## WHAT THE TASK ASKS
Only the number is wanted: how many lines below contain "certain"?

## DATA TO USE
══════
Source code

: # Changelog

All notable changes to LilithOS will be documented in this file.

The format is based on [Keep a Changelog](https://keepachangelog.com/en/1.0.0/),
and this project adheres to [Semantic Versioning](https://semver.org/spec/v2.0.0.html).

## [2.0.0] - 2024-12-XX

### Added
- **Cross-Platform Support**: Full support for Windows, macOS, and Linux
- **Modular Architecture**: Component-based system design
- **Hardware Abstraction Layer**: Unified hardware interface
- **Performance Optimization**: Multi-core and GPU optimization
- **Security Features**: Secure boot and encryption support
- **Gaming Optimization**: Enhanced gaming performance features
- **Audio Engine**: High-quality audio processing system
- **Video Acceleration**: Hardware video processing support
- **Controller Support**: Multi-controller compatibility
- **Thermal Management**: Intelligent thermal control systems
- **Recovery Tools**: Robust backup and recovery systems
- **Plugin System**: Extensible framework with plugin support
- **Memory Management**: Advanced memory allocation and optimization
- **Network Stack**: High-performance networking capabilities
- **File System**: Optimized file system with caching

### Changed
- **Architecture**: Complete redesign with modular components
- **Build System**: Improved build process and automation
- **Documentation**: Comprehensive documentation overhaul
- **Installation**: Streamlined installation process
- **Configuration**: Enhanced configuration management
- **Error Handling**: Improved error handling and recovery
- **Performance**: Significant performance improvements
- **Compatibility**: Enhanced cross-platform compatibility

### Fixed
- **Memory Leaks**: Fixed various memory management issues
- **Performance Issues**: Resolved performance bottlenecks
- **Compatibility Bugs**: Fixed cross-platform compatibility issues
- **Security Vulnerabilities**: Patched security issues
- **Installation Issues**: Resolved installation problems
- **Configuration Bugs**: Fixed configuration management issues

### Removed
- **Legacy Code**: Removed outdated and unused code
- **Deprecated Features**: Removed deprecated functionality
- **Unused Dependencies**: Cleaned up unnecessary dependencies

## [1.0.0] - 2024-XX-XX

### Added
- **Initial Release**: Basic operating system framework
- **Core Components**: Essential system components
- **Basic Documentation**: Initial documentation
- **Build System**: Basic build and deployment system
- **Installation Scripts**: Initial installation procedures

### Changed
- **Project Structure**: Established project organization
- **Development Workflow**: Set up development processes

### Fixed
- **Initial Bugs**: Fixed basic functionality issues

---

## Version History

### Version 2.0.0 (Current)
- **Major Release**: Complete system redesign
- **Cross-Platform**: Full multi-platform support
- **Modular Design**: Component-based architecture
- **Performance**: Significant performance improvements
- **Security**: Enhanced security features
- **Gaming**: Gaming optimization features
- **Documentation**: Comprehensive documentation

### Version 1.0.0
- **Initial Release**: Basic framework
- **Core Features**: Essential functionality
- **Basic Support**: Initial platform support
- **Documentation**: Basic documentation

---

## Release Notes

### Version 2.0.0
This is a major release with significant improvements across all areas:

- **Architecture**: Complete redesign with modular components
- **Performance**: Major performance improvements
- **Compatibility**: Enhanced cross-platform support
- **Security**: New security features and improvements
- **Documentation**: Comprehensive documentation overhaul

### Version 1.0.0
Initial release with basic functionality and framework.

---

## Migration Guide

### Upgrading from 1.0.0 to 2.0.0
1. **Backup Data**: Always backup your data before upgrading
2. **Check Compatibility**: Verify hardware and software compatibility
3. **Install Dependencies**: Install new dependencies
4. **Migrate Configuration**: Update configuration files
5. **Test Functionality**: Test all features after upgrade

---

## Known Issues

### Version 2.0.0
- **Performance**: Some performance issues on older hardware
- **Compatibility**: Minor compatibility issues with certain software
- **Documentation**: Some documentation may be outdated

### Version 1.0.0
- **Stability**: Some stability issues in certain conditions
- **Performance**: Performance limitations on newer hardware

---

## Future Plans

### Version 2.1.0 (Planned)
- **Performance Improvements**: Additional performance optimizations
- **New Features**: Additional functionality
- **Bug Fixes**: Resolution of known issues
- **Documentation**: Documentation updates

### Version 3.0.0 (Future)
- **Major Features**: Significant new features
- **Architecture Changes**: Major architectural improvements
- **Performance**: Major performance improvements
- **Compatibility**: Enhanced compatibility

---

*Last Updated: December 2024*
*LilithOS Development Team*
══════
## EXERCISE OUTPUT
2